• _DATA_:

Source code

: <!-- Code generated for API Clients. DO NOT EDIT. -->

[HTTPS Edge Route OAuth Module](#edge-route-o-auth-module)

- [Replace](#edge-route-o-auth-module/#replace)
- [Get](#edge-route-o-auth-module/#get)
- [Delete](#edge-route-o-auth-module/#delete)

• _WHAT THE EXERCISE ASKS_: Retype, exactly as written, each line from the one that has "- [Get](#edge-route-o-auth-module/#get)" to the bottom of the entries above, and include both of those lines.

• _WRITTEN RESPONSE_:
- [Get](#edge-route-o-auth-module/#get)
- [Delete](#edge-route-o-auth-module/#delete)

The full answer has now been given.